The Mean, Lean, Green Mocavo Machine

28 Feb 2014

Here’s a riddle for you: What runs on clean burning natural gas, is cooled by ice cold mountain air, has 99.9% reliability, and processes 40 teraflops per second? Why it’s nothing less than Mocavo’s primary datacenter.

Mean

Reading the world’s genealogical records one at a time and making them searchable is no small feat. It requires a fine tuned infrastructure with plenty of processing power, storage, and redundancy.

With over 500 multi-core Dell Datacenter grade servers under the hood we have the ability to perform OCR on over 1 million documents per day.
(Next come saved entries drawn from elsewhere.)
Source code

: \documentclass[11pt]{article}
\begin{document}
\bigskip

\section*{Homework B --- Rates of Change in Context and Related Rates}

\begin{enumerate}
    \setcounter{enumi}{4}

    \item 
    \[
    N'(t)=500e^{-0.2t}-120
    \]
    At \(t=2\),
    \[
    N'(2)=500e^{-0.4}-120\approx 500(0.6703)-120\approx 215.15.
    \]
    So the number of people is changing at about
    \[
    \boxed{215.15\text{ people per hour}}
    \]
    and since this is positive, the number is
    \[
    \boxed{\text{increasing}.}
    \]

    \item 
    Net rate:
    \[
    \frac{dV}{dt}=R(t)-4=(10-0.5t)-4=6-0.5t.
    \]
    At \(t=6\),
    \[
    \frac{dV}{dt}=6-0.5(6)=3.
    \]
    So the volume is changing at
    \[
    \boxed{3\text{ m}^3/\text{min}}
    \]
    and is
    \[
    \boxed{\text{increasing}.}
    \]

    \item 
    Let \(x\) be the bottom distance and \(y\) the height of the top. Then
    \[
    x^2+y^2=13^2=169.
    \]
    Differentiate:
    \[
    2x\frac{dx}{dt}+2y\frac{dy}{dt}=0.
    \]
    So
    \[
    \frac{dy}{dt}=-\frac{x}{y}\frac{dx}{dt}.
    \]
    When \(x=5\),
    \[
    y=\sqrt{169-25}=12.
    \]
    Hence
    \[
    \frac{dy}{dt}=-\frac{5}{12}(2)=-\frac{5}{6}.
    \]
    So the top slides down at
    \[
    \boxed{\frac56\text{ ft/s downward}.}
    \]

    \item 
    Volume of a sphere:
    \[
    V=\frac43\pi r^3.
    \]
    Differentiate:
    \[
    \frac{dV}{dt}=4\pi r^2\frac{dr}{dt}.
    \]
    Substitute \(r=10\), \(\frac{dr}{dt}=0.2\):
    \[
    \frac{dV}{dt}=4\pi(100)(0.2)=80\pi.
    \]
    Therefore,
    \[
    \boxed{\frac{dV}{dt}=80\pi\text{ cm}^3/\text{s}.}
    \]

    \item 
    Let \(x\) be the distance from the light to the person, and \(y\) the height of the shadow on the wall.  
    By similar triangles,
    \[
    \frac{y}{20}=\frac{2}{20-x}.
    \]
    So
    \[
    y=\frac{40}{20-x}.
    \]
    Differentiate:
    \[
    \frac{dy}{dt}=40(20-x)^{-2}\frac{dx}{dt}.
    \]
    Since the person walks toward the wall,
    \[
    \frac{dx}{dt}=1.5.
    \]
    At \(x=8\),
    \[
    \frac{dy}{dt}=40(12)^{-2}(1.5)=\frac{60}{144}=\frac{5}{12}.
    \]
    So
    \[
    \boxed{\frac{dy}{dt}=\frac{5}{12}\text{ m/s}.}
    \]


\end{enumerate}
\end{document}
In fact, we’re in final stages of re-engineering our OCR process to increase that number to over 5 million, all without affecting the performance of the website whatsoever!
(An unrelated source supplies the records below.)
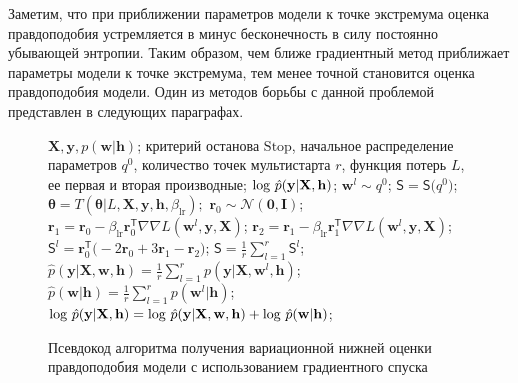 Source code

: Заметим, что при приближении параметров модели к точке экстремума оценка правдоподобия устремляется в минус бесконечность в силу постоянно убывающей энтропии. Таким образом, чем ближе градиентный метод приближает параметры модели к точке экстремума, тем менее точной становится оценка правдоподобия модели. Один из методов борьбы с данной проблемой представлен в следующих параграфах.
\begin{figure}
\begin{algorithmic}[1]
\REQUIRE $\mathbf{X}, \mathbf{y}, p(\mathbf{w}|\mathbf{h})$;
\REQUIRE критерий останова $\text{Stop}$, начальное распределение параметров $q^0$, количество точек мультистарта $r$, функция потерь $L$, ее первая и вторая производные;
\ENSURE $\textnormal{log}~\hat{p}(\mathbf{y}|\mathbf{X}, \mathbf{h})$;
\STATE $\mathbf{w}^l \sim q^0$;
\ENDFOR
\STATE $\mathsf{S} = \mathsf{S}\bigl(q^0)$;
\STATE $\boldsymbol{\theta} = T( \boldsymbol{\theta}| L,\mathbf{X},  \mathbf{y},  \mathbf{h}, {\beta_{\text{lr}}});$
\STATE $\mathbf{r}_0 \sim \mathcal{N}(\mathbf{0}, \mathbf{I})$;
\STATE $\mathbf{r}_1 = \mathbf{r}_0 - \beta_{\text{lr}} \mathbf{r}^{\mathsf{T}}_0 \nabla \nabla L(\mathbf{w}^l, \mathbf{y}, \mathbf{X})$;
\STATE $\mathbf{r}_2 = \mathbf{r}_1 - \beta_{\text{lr}} \mathbf{r}^{\mathsf{T}}_1 \nabla \nabla L(\mathbf{w}^l, \mathbf{y}, \mathbf{X})$;
\STATE $\mathsf{S}^l = \mathbf{r}_0^\mathsf{T}\bigl(-2\mathbf{r}_0 + 3\mathbf{r}_1 -\mathbf{r}_2\bigr)$;
\ENDFOR
\STATE $\mathsf{S} = \frac{1}{r}\sum_{l=1}^r \mathsf{S}^l$;
\ENDWHILE
\STATE $\hat{p}(\mathbf{y}|\mathbf{X}, \mathbf{w}, \mathbf{h}) = \frac{1}{r}\sum_{l=1}^r p(\mathbf{y}|\mathbf{X}, \mathbf{w}^l, \mathbf{h})$;
\STATE $\hat{p}(\mathbf{w} | \mathbf{h}) = \frac{1}{r}\sum_{l=1}^r p(\mathbf{w}^l| \mathbf{h})$;
\STATE $\textnormal{log}~\hat{p}(\mathbf{y}|\mathbf{X}, \mathbf{h}) = \textnormal{log}~\hat{p}(\mathbf{y}|\mathbf{X}, \mathbf{w}, \mathbf{h}) +\textnormal{log}~\hat{p}(\mathbf{w} | \mathbf{h})$;
	
\end{algorithmic}
\caption{Псевдокод алгоритма получения вариационной нижней оценки правдоподобия модели с использованием градиентного спуска}
\label{fig:algo}

\end{figure}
The processed documents have to go somewhere, and we’re pleased to announce that we have increased our storage capacity to over 1 Petabyte! That’s a lot of spinning platters, check out below how we keep them all spinning!

What good is all that power and processed documents if there is a fire, flood, or zombie apocalypse that destroys it in one fell swoop? We have an off-site datacenter connected via a 10Gb dedicated fiber link that keeps all of our (and your) precious records safe and available instantly for recovery. We like being able to sleep at night, the backup cluster makes that possible.

Lean

The most expensive part of running a datacenter isn’t power or cooling, it’s the labor to keep it running all the time. When you’re working with 500 servers, seconds count. Even spending just 30 seconds per server puts you over 4 hours in labor. Out in the wild you’ll find the server to administrator ratio ranges from about 15:1 to 100:1. So for 500 physical machines, what do we consider lean? Try 500:1, which is plenty- if you have the right tools.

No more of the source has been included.